I’m confused about two of your points here. Let me separate them out so we
can discuss them easily.
1) "writes are not supported”:
Writes are certainly supported in the Graph/DatasetGraph SPI. Graph::add
and ::delete, DatasetGraph::add, ::delete, ::deleteAny… after all, Graph
and DatasetGraph are the basic abstractions implemented by Jena’s own
out-of-the-box implementations of RDF storage. Can you explain what you
mean by this?
2) "methods which call find(ANY, ANY, ANY) play havoc with an on demand
triple caching algorithm”:
The subtypes of TupleTable with which you are working have exactly the
same kinds of find() methods. Why are they not problematic in that context?
---
A. Soroka
The University of Virginia Library
On Mar 3, 2016, at 5:47 AM, Joint <dandh...@gmail.com> wrote:
Hi Andy.
I implemented the entire SPI at the DatasetGraph and Graph level. It got
to the point where I had overridden more methods than not. In addition
writes are not supported and contains methods which call find(ANY, ANY,
ANY) play havoc with an on demand triple caching algorithm! ;-) I'm using
the TriTable because it fits and quads are spoofed via triple to quad
iterator.
I have a set of filters and handles which the find triple is compared
against and either passed straight to the TriTable if the triple has been
handled before or its passed to the appropriate handle which adds the
triples to the TriTable then calls the find. As the underlying data is a
tree a cache depth can be set which allows related triples to be cached.
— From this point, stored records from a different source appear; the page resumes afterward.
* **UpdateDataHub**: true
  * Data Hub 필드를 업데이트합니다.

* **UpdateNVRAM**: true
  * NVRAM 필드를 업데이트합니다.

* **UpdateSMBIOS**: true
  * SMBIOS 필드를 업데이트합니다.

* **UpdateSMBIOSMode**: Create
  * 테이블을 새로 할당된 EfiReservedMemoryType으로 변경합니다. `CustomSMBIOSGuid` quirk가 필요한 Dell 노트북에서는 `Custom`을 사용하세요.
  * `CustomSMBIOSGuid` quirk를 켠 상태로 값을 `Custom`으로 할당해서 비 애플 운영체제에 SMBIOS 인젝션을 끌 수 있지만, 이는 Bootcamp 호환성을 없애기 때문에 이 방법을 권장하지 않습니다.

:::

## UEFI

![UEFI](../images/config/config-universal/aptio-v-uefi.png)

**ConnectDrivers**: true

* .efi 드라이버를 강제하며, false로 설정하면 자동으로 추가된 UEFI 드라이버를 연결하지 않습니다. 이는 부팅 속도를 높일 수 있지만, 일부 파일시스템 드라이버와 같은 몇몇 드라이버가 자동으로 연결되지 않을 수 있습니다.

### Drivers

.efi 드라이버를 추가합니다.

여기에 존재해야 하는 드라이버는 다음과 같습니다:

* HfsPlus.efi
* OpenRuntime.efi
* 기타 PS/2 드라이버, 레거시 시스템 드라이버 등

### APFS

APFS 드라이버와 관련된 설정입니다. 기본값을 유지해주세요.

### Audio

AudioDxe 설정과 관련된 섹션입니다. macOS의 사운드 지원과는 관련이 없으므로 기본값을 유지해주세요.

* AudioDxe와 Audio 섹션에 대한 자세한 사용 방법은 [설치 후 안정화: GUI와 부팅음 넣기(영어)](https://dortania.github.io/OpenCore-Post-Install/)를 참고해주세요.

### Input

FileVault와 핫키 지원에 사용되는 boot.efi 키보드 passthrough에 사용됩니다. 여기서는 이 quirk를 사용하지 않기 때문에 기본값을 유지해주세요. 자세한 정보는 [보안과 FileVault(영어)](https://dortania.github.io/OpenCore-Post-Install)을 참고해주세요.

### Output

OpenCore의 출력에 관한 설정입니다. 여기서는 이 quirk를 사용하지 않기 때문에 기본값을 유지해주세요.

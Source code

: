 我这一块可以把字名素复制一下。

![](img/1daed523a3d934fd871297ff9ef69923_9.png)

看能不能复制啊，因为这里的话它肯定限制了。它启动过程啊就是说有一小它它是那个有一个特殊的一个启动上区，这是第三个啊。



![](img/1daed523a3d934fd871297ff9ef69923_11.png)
Also the cache can be preloaded with common triples e.g. ANY RDF:type ?.
Would you consider a generic version for the Jena code base?
Dick
-------- Original message --------
From: Andy Seaborne <a...@apache.org>
Date: 18/02/2016 6:31 pm (GMT+00:00)
To: users@jena.apache.org
Subject: Re: SPI DatasetGraph creating Triples/Quads on demand using
DatasetGraphInMemory
Hi,
I'm not seeing how tapping into the implementation of
DatasetGraphInMemory is going to help (through the details
As well as the DatasetGraphMap approach, one other thought that occurred
to me is to have a dataset (DatasetGraphWrapper) over any DatasetGraph
implementation.
It loads, and clears, the mapped graph on-demand, and passes the find()
call through to the now-setup data.
Andy
On 16/02/16 17:42, A. Soroka wrote:
Based on your description the DatasetGraphInMemory would seem to match
the dynamic load requirement. How did you foresee it being loaded? Is there
a large over head to using the add methods?
No, I certainly did not mean to give that impression, and I don’t think
it is entirely accurate. DSGInMemory was definitely not at all meant for
dynamic loading. That doesn’t mean it can’t be used that way, but that was
not in the design, which assumed that all tuples take about the same amount
of time to access and that all of the same type are coming from the same
implementation (in a QuadTable and a TripleTable).
The overhead of mutating a dataset is mostly inside the implementations
of TupleTable that are actually used to store tuples. You should be aware
that TupleTable extends TransactionalComponent, so if you want to use it to
create some kind of connection to your storage, you will need to make that
connection fully transactional. That doesn’t sound at all trivial in your
case.
At this point it seems to me that extending DatasetGraphMap (and
implementing GraphMaker and Graph instead of TupleTable) might be a more
appropriate design for your work. You can put dynamic loading behavior in
Graph (or a GraphView subtype) just as easily as in TupleTable subtypes.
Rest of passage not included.